Steeking Large Motifs:
While Bodhi’s sweater has a small repeat pattern, you may be considering a design using larger motifs. It’s more important with larger motifs to consider the way the pattern will begin and end on either side of the steek stitches (and thus on either side of the button band locations). This is simplest to figure out visually, armed with graph paper, pencil and eraser!
Considering the example below, you wouldn’t want to end up with a full snowflake on one side of your button band and a half or partial snowflake on the other. You would want button bands to be located such that a full or half motif was maintained on either side of button band. With that in mind you may need adjust the total stitch counts through the yoke in order to allow for your chosen stitch patterns to have this sort of mirrored beginning and ending.
In this example, to work this pattern it would be necessary for your stitch count to be a multiple of 16 sts, plus 3 edge stitches, plus 5 steek stitches, thus it would be a multiple of 16 + 8.
Armed with a little planning you are now ready to go forth and plan yourself a Strange Brew cardigan!
June 22, 2020 @ 12:16 pm
Hi Wendy – Have you added 5 steek sts or is the stitch count the same as in the pattern? If it is the same as the pattern you want to take your total number of body sts, subtract the underarm sts for each underarm, and divide by 2. That is the total number of sts for the front and the back. If your centre front stitch is the center of the steek sts you should be able to calculate where the sleeves will fall from there. If not, please drop us and email at tincanknits@gmail.com with the size you are knitting and we will help with the math!
April 18, 2020 @ 6:35 pm
Alexa, thank you so much for this post. I think I am mainly getting it, but am trying to figure out how I would determine where the steek stitches are when establishing the ribbing. When I cast on for Strange Brew, am I right in thinking that the BOR is the center right underarm (marker is just before the center underarm stitch) and that I could calculate the front center stitch from there? Thanks!
April 20, 2020 @ 2:06 pm
Hi Jess – when you are working the ribbing nothing is really established yet, so wherever you put your steek stitches, that’s where the steek/center front is and everything else will have to fall from that.
April 21, 2020 @ 2:22 pm
Got it… thanks, Alexa!
February 15, 2019 @ 6:34 am
So how exactly does one ‘finish’ off the steek stitches after crating the button band and cutting the steek?

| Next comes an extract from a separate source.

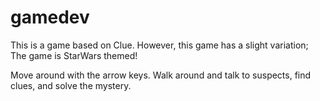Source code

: # gamedev

This is a game based on Clue. However, this game has a slight variation; The game is StarWars themed!

Move around with the arrow keys. Walk around and talk to suspects, find clues, and solve the mystery.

February 20, 2019 @ 12:43 pm
Hi – I like to fold over those sts and sew them down.
January 21, 2019 @ 9:04 am
I love the Strange Brew recipe so much!!! Have enjoyed breaking out my graph paper. So empowering. Would love to see a recipe for grandpa sweater version of Strange Brew with a shawl collar and a steek!
January 3, 2019 @ 8:22 am
I love the idea of picking up the button bands before cutting the steek. When would you suggest blocking the sweater/soon to be cardi during this process?
January 8, 2019 @ 12:25 pm
Hi – I blocked mine before and after steeking, but I think after is the crucial one.
December 21, 2018 @ 6:31 am
I love how clearly you break down the steeking process. I knit my first steeped sweater two winters ago. I’m thinking it’s time for number 2, and I love the ice fall sweater as a starting point. Thanks for all the inspiration.
December 20, 2018 @ 5:24 pm
My so and grandson are both named bodhi
It is a very fun name with all kinds of cool nicknames arising from it. Like Bonus, for instance. Great to see a girl Bodhi too!
December 20, 2018 @ 2:02 pm
Meg Swansen has an article and youtube on felting the steek before cutting it. I’ve done a lot of steeks, but never with this method. Might be fun to try.
https://www.schoolhousepress.com/blog/steeks/
December 20, 2018 @ 9:25 am
I recently read an article by Meg Swanson (Elizabeth Zimmerman’s daughter) to use a ‘dry felting’ needle to reinforce the edges next to a steek. it adds no bulk yet completely seals the sts tog.